Грозный подземный гул
Грозный подземный гул
Тот психологический комплекс, который запечатлел Кафка и который составил его художественный вклад в искусство XX в., пронизан двумя главными эмоциями – страхом и чувством вины. Страх в его произведениях – широкое психологическое состояние. Главный персонаж в «Процессе», или в «Замке», или в «Америке», или в новеллах все время ощущает какие-то угрозы, его все время кто-то подстерегает. Никогда нельзя быть уверенным, что сказанное адекватно понято. Подобное расширение претерпевает и чувство вины.

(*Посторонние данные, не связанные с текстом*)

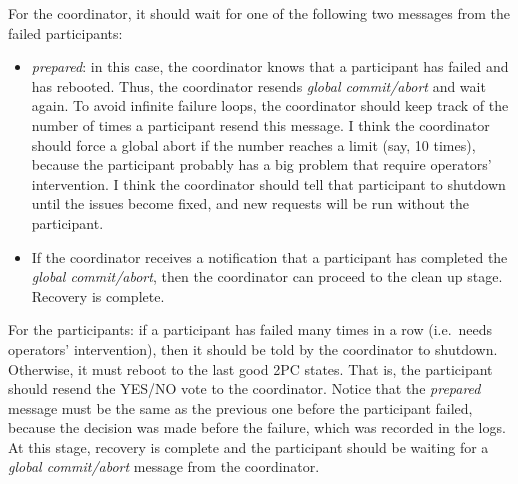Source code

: For the coordinator, it should wait for one of the following two messages from the failed participants:
\begin{itemize}
\item
\emph{prepared}:
in this case, the coordinator knows that a participant has failed and has rebooted.
Thus, the coordinator resends \emph{global commit/abort} and wait again.
To avoid infinite failure loops, the coordinator should keep track of the number of times a participant resend this message.
I think the coordinator should force a global abort if the number reaches a limit (say, 10 times), because the participant probably has a big problem that require operators' intervention.
I think the coordinator should tell that participant to shutdown until the issues become fixed, and new requests will be run without the participant.
\item
If the coordinator receives a notification that a participant has completed the \emph{global commit/abort}, then the coordinator can proceed to the clean up stage.
Recovery is complete.
\end{itemize}

For the participants:
if a participant has failed many times in a row (i.e.\ needs operators' intervention), then it should be told by the coordinator to shutdown.
Otherwise, it must reboot to the last good 2PC states.
That is, the participant should resend the YES/NO vote to the coordinator.
Notice that the \emph{prepared} message must be the same as the previous one before the participant failed, because the decision was made before the failure, which was recorded in the logs.
At this stage, recovery is complete and the participant should be waiting for a \emph{global commit/abort} message from the coordinator.
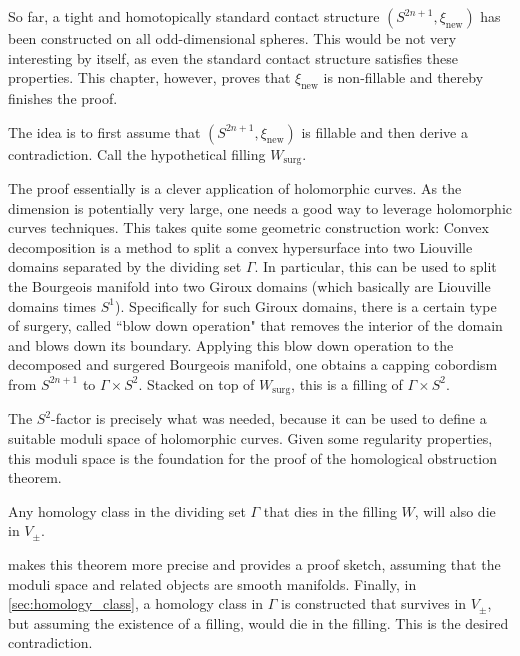 So far, a tight and homotopically standard contact structure $(S^{2n+1}, \xi_\text{new})$ has been constructed on all odd-dimensional spheres.
This would be not very interesting by itself, as even the standard contact structure satisfies these properties.
This chapter, however, proves that $\xi_\text{new}$ is non-fillable and thereby finishes the proof.

The idea is to first assume that $(S^{2n+1}, \xi_\text{new})$ is fillable and then derive a contradiction.
Call the hypothetical filling $W_\text{surg}$. 

The proof essentially is a clever application of holomorphic curves.
As the dimension is potentially very large, one needs a good way to leverage holomorphic curves techniques.
This takes quite some geometric construction work: 
Convex decomposition is a method to split a convex hypersurface into two Liouville domains separated by the dividing set $\Gamma$.
In particular, this can be used to split the Bourgeois manifold into two Giroux domains (which basically are Liouville domains times $S^1$).
Specifically for such Giroux domains, there is a certain type of surgery, called ``blow down operation" that removes the
interior of the domain and blows down its boundary.
Applying this blow down operation to the decomposed and surgered Bourgeois manifold, one obtains a
capping cobordism from $S^{2n+1}$ to $\Gamma \times S^2$.
Stacked on top of $W_\text{surg}$, this is a filling of $\Gamma \times S^2$.

The $S^2$-factor is precisely what was needed, 
because it can be used to define a suitable moduli space of holomorphic curves. 
Given some regularity properties, this moduli space is the foundation for the proof of the homological obstruction theorem.
\begin{theorem}
    Any homology class in the dividing set $\Gamma$ that dies in the filling $W$, will also die in $V_\pm$.
\end{theorem}
 makes this theorem more precise and provides a proof sketch, assuming that the moduli space and
related objects are smooth manifolds.
Finally, in \cref{sec:homology_class}, a homology class in $\Gamma$ is constructed that survives in $V_\pm$, but assuming
the existence of a filling, would die in the filling. This is the desired contradiction. 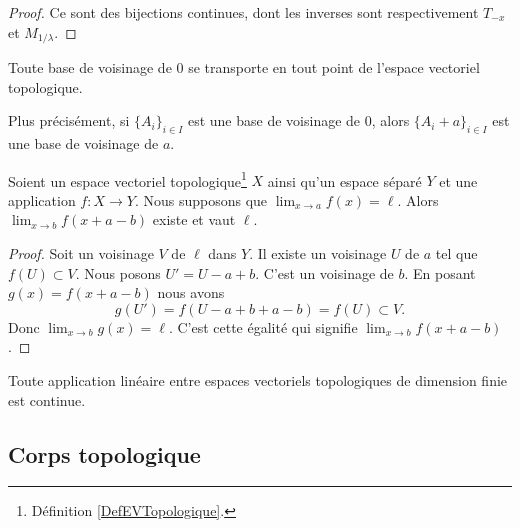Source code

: \begin{proof}
	Ce sont des bijections continues, dont les inverses sont respectivement \( T_{-x} \) et \( M_{1/\lambda} \).
\end{proof}

\begin{corollary}\label{PropInvarianceTopologie}
	Toute base de voisinage de \( 0 \) se transporte en tout point de l'espace vectoriel topologique.

	Plus précisément, si \( \{ A_i \}_{i\in I}\) est une base de voisinage de \( 0\), alors \( \{ A_i+a \}_{i\in I}\) est une base de voisinage de \( a\).
\end{corollary}

\begin{lemma}      \label{LEMooAHIGooJhpPvo}
	Soient un espace vectoriel topologique\footnote{Définition \ref{DefEVTopologique}.} \( X\) ainsi qu'un espace séparé \( Y\) et une application \( f\colon X\to Y\). Nous supposons que \( \lim_{x\to a}f(x)=\ell\). Alors \( \lim_{x\to b} f(x+a-b)\) existe et vaut \( \ell\).
\end{lemma}

\begin{proof}
	Soit un voisinage \( V\) de \( \ell\) dans \( Y\). Il existe un voisinage \( U\) de \( a\) tel que \( f(U)\subset V\). Nous posons \( U'=U-a+b\). C'est un voisinage de \( b\). En posant \( g(x)=f(x+a-b)\) nous avons
	\begin{equation}
		g(U')=f(U-a+b+a-b)=f(U)\subset V.
	\end{equation}
	Donc \( \lim_{x\to b}g(x)=\ell\). C'est cette égalité qui signifie \( \lim_{x\to b}f(x+a-b)\).
\end{proof}

\begin{proposition}     \label{PROPooBEHTooBrLWuh}
    Toute application linéaire entre espaces vectoriels topologiques de dimension finie est continue.
\end{proposition}

\subsection{Corps topologique}

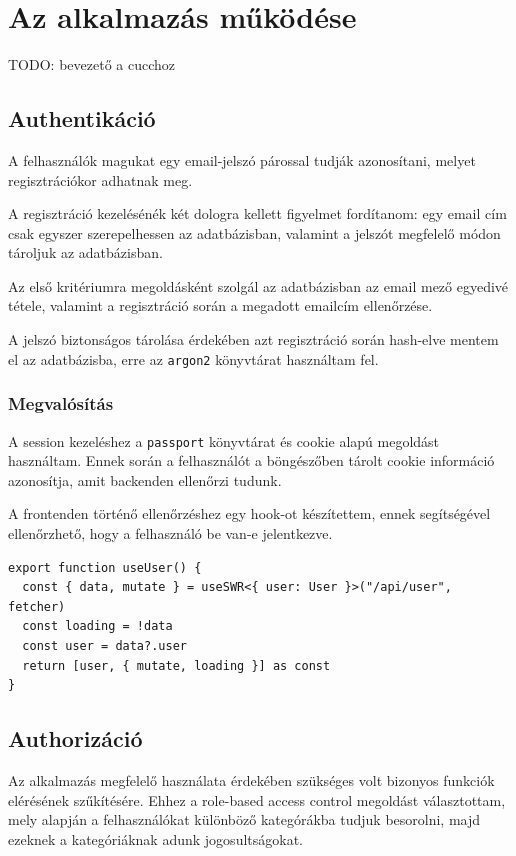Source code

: \chapter{Az alkalmazás működése}

TODO: bevezető a cucchoz

\section{Authentikáció}

A felhasználók magukat egy email-jelszó párossal tudják azonosítani, melyet regisztrációkor adhatnak meg.

A regisztráció kezelésénék két dologra kellett figyelmet fordítanom: egy email cím csak egyszer szerepelhessen
az adatbázisban, valamint a jelszót megfelelő módon tároljuk az adatbázisban.

Az első kritériumra megoldásként szolgál az adatbázisban az email mező egyedivé tétele, valamint a regisztráció során
a megadott emailcím ellenőrzése.

A jelszó biztonságos tárolása érdekében azt regisztráció során hash-elve mentem el az adatbázisba, erre az \lstinline|argon2| könyvtárat
használtam fel.

\subsection{Megvalósítás}

A session kezeléshez a \lstinline|passport| könyvtárat és cookie alapú megoldást használtam. Ennek során a felhasználót a böngészőben
tárolt cookie információ azonosítja, amit backenden ellenőrzi tudunk.

A frontenden történő ellenőrzéshez egy hook-ot készítettem, ennek segítségével ellenőrzhető, hogy a felhasználó be van-e jelentkezve.

\begin{lstlisting}[caption=Authentikáció hook]
export function useUser() {
  const { data, mutate } = useSWR<{ user: User }>("/api/user", fetcher)
  const loading = !data
  const user = data?.user
  return [user, { mutate, loading }] as const
}
\end{lstlisting}

\section{Authorizáció}

Az alkalmazás megfelelő használata érdekében szükséges volt bizonyos funkciók elérésének szűkítésére. Ehhez a role-based access control
megoldást választottam, mely alapján a felhasználókat különböző kategórákba tudjuk besorolni, majd ezeknek a kategóriáknak adunk jogosultságokat.

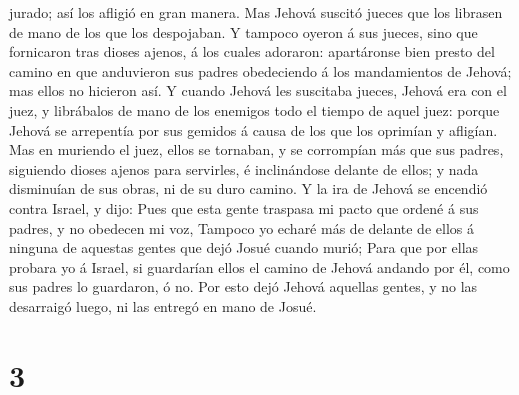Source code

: jurado; así los afligió en gran manera.  Mas Jehová suscitó
jueces que los librasen de mano de los que los despojaban. 
Y tampoco oyeron á sus jueces, sino que fornicaron tras dioses ajenos, á
los cuales adoraron: apartáronse bien presto del camino en que
anduvieron sus padres obedeciendo á los mandamientos de Jehová; mas
ellos no hicieron así.  Y cuando Jehová les suscitaba
jueces, Jehová era con el juez, y librábalos de mano de los enemigos
todo el tiempo de aquel juez: porque Jehová se arrepentía por sus
gemidos á causa de los que los oprimían y afligían.  Mas en
muriendo el juez, ellos se tornaban, y se corrompían más que sus padres,
siguiendo dioses ajenos para servirles, é inclinándose delante de ellos;
y nada disminuían de sus obras, ni de su duro camino.  Y la
ira de Jehová se encendió contra Israel, y dijo: Pues que esta gente
traspasa mi pacto que ordené á sus padres, y no obedecen mi voz,
 Tampoco yo echaré más de delante de ellos á ninguna de
aquestas gentes que dejó Josué cuando murió;  Para que por
ellas probara yo á Israel, si guardarían ellos el camino de Jehová
andando por él, como sus padres lo guardaron, ó no.  Por
esto dejó Jehová aquellas gentes, y no las desarraigó luego, ni las
entregó en mano de Josué.

\hypertarget{section-2}{%
\section{3}\label{section-2}}

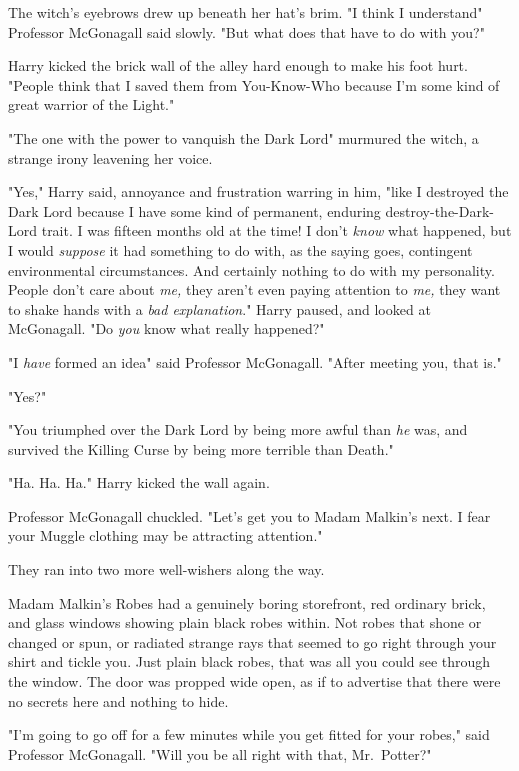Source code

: The witch's eyebrows drew up beneath her hat's brim. "I think I
understand{\el}" Professor McGonagall said slowly. "But what does that have
to do with you?"

Harry kicked the brick wall of the alley hard enough to make his foot hurt.
"People think that I saved them from You-Know-Who because I'm some kind of
great warrior of the Light."

"The one with the power to vanquish the Dark Lord{\el}" murmured the witch,
a strange irony leavening her voice.

"Yes," Harry said, annoyance and frustration warring in him, "like I destroyed
the Dark Lord because I have some kind of permanent, enduring
destroy-the-Dark-Lord trait. I was fifteen months old at the time! I don't
\emph{know} what happened, but I would \emph{suppose} it had something to do
with, as the saying goes, contingent environmental circumstances. And certainly
nothing to do with my personality. People don't care about \emph{me,} they
aren't even paying attention to \emph{me,} they want to shake hands with a
\emph{bad explanation}." Harry paused, and looked at McGonagall. "Do \emph{you}
know what really happened?"

"I \emph{have} formed an idea{\el}" said Professor McGonagall. "After
meeting you, that is."

"Yes?"

"You triumphed over the Dark Lord by being more awful than \emph{he} was, and
survived the Killing Curse by being more terrible than Death."

"Ha. Ha. Ha." Harry kicked the wall again.

Professor McGonagall chuckled. "Let's get you to Madam Malkin's next. I fear
your Muggle clothing may be attracting attention."

They ran into two more well-wishers along the way.

Madam Malkin's Robes had a genuinely boring storefront, red ordinary brick, and
glass windows showing plain black robes within. Not robes that shone or changed
or spun, or radiated strange rays that seemed to go right through your shirt
and tickle you. Just plain black robes, that was all you could see through the
window. The door was propped wide open, as if to advertise that there were no
secrets here and nothing to hide.

"I'm going to go off for a few minutes while you get fitted for your robes,"
said Professor McGonagall. "Will you be all right with that, Mr.~Potter?"

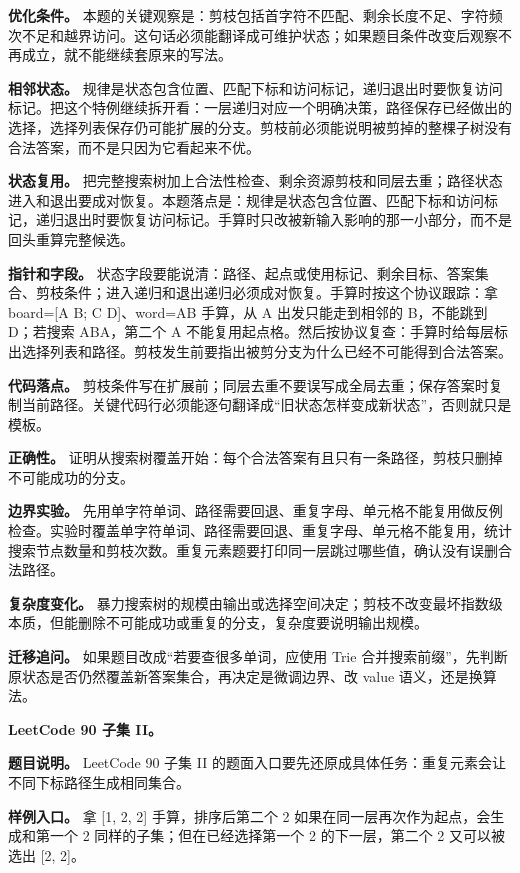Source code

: \textbf{优化条件。} 本题的关键观察是：剪枝包括首字符不匹配、剩余长度不足、字符频次不足和越界访问。这句话必须能翻译成可维护状态；如果题目条件改变后观察不再成立，就不能继续套原来的写法。

\textbf{相邻状态。} 规律是状态包含位置、匹配下标和访问标记，递归退出时要恢复访问标记。把这个特例继续拆开看：一层递归对应一个明确决策，路径保存已经做出的选择，选择列表保存仍可能扩展的分支。剪枝前必须能说明被剪掉的整棵子树没有合法答案，而不是只因为它看起来不优。

\textbf{状态复用。} 把完整搜索树加上合法性检查、剩余资源剪枝和同层去重；路径状态进入和退出要成对恢复。本题落点是：规律是状态包含位置、匹配下标和访问标记，递归退出时要恢复访问标记。手算时只改被新输入影响的那一小部分，而不是回头重算完整候选。

\textbf{指针和字段。} 状态字段要能说清：路径、起点或使用标记、剩余目标、答案集合、剪枝条件；进入递归和退出递归必须成对恢复。手算时按这个协议跟踪：拿 board=[A B; C D]、word=AB 手算，从 A 出发只能走到相邻的 B，不能跳到 D；若搜索 ABA，第二个 A 不能复用起点格。然后按协议复查：手算时给每层标出选择列表和路径。剪枝发生前要指出被剪分支为什么已经不可能得到合法答案。

\textbf{代码落点。} 剪枝条件写在扩展前；同层去重不要误写成全局去重；保存答案时复制当前路径。关键代码行必须能逐句翻译成“旧状态怎样变成新状态”，否则就只是模板。

\textbf{正确性。} 证明从搜索树覆盖开始：每个合法答案有且只有一条路径，剪枝只删掉不可能成功的分支。

\textbf{边界实验。} 先用单字符单词、路径需要回退、重复字母、单元格不能复用做反例检查。实验时覆盖单字符单词、路径需要回退、重复字母、单元格不能复用，统计搜索节点数量和剪枝次数。重复元素题要打印同一层跳过哪些值，确认没有误删合法路径。

\textbf{复杂度变化。} 暴力搜索树的规模由输出或选择空间决定；剪枝不改变最坏指数级本质，但能删除不可能成功或重复的分支，复杂度要说明输出规模。

\textbf{迁移追问。} 如果题目改成“若要查很多单词，应使用 Trie 合并搜索前缀”，先判断原状态是否仍然覆盖新答案集合，再决定是微调边界、改 value 语义，还是换算法。

\noindent\textbf{LeetCode 90 子集 II。}

\textbf{题目说明。} LeetCode 90 子集 II 的题面入口要先还原成具体任务：重复元素会让不同下标路径生成相同集合。

\textbf{样例入口。} 拿 [1, 2, 2] 手算，排序后第二个 2 如果在同一层再次作为起点，会生成和第一个 2 同样的子集；但在已经选择第一个 2 的下一层，第二个 2 又可以被选出 [2, 2]。

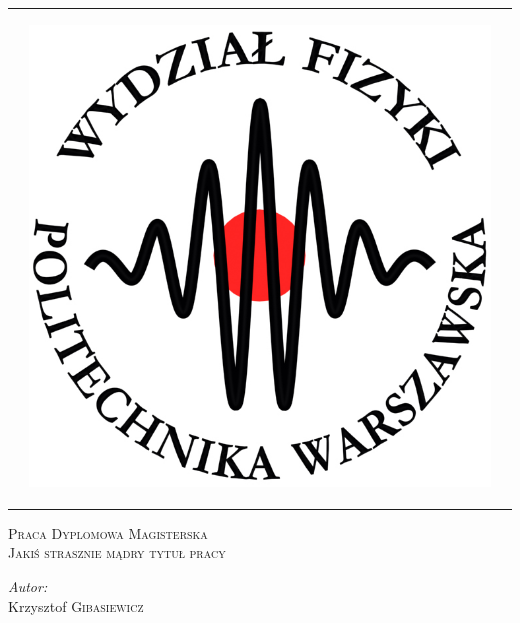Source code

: \begin{titlepage}
\begin{flushleft}
\begin{tabular}{@{} c c c @{}}
		& \begin{minipage}{0.18\textwidth}\begin{center}  \includegraphics[width=\textwidth]{./Strona_tytulowa/obrazki/logofiz}\end{center}\end{minipage}
	\end{tabular}
\end{flushleft}
	
	\begin{center}
		\vspace{0.1\textheight}
		\textsc{\LARGE Praca Dyplomowa Magisterska}\\[0.05\textheight]
		\textsc{\Large Jakiś strasznie mądry tytuł pracy}
		\vspace{0.4\textheight}
	\end{center}

	\begin{flushright}
		\begin{minipage}{0.4\textwidth}
		\begin{flushright}
		\emph{Autor:}\\
		Krzysztof \textsc{Gibasiewicz}
		\end{flushright}
		\end{minipage}
	\end{flushright}


\end{titlepage}

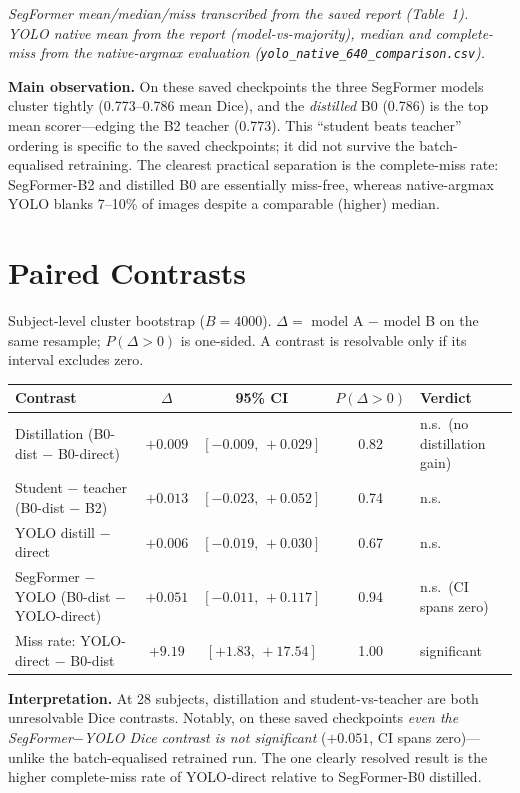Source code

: \documentclass[11pt]{article}
\begin{document}
\textit{\small SegFormer mean/median/miss transcribed from the saved report (Table~1).
YOLO native mean from the report (model-vs-majority), median and complete-miss from the
native-argmax evaluation (\texttt{yolo\_native\_640\_comparison.csv}).}

\textbf{Main observation.}
On these saved checkpoints the three SegFormer models cluster tightly (0.773--0.786 mean
Dice), and the \emph{distilled} B0 (0.786) is the top mean scorer---edging the B2 teacher
(0.773). This ``student beats teacher'' ordering is specific to the saved checkpoints; it
did not survive the batch-equalised retraining. The clearest practical separation is the
complete-miss rate: SegFormer-B2 and distilled B0 are essentially miss-free, whereas
native-argmax YOLO blanks 7--10\% of images despite a comparable (higher) median.

\section{Paired Contrasts}

Subject-level cluster bootstrap ($B=4000$). $\Delta = $ model A $-$ model B on the same
resample; $P(\Delta>0)$ is one-sided. A contrast is resolvable only if its interval
excludes zero.

\begin{center}
\begin{tabular}{l c c c l}
\toprule
Contrast & $\Delta$ & 95\% CI & $P(\Delta>0)$ & Verdict \\
\midrule
Distillation (B0-dist $-$ B0-direct)        & $+0.009$ & $[-0.009,\,+0.029]$ & 0.82 & n.s.\ (no distillation gain) \\
Student $-$ teacher (B0-dist $-$ B2)         & $+0.013$ & $[-0.023,\,+0.052]$ & 0.74 & n.s. \\
YOLO distill $-$ direct                      & $+0.006$ & $[-0.019,\,+0.030]$ & 0.67 & n.s. \\
SegFormer $-$ YOLO (B0-dist $-$ YOLO-direct) & $+0.051$ & $[-0.011,\,+0.117]$ & 0.94 & n.s.\ (CI spans zero) \\
Miss rate: YOLO-direct $-$ B0-dist          & $+9.19$  & $[+1.83,\,+17.54]$  & 1.00 & significant \\
\bottomrule
\end{tabular}
\end{center}

\textbf{Interpretation.}
At 28 subjects, distillation and student-vs-teacher are both unresolvable Dice contrasts.
Notably, on these saved checkpoints \emph{even the SegFormer$-$YOLO Dice contrast is not
significant} ($+0.051$, CI spans zero)---unlike the batch-equalised retrained run. The one
clearly resolved result is the higher complete-miss rate of YOLO-direct relative to
SegFormer-B0 distilled.
\end{document}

В нормальном человеческом общежитии самооправдание или самозащита следуют за обвинением. В художественном мире Кафки самооправдание предшествует обвинению, сущность которого так никогда и не раскроется. Йозеф К. решает «дать краткую автобиографию и сопроводить каждое сколько-нибудь выдающееся событие своей жизни пояснением – на каком основании он поступил именно так, а не иначе, одобряет ли он или осуждает этот поступок».[40] Перед нами разворачивается картина такой структуры человеческих отношений, в которой действует правило: был бы человек, а вина найдется. И эта вина, как говорит один из персонажей, «сама притягивает к себе правосудие».
Всю свою жизнь Кафка ощущал страх, как «грозный подземный гул». Чувство страха распространяется у него и на интимную, любовную сферу. Он беспощадно анатомирует ее, возведя эту операцию на высшую степень откровенности. У него есть и особая окраска любовной эмоции. Мир расколот, и любовь, будучи одной из первых жертв отчуждения и ссоры с Богом, отмечена противоположным импульсом. Персонажи Кафки в любовном чувстве ощущают острую потребность «взойти к небесам», но как же снижена и одновременно драматизирована эта ситуация! Никогда они так страстно не желают женщину, как в тот момент, когда почва начинает колебаться и уходить из-под ног. Не тревога, не грозящая опасность, а именно смутный нецеленаправленный страх толкает Йозефа К. к фрейлейн Бюрстнер, а затем к Лени, землемера К. – к Фриде и т. д.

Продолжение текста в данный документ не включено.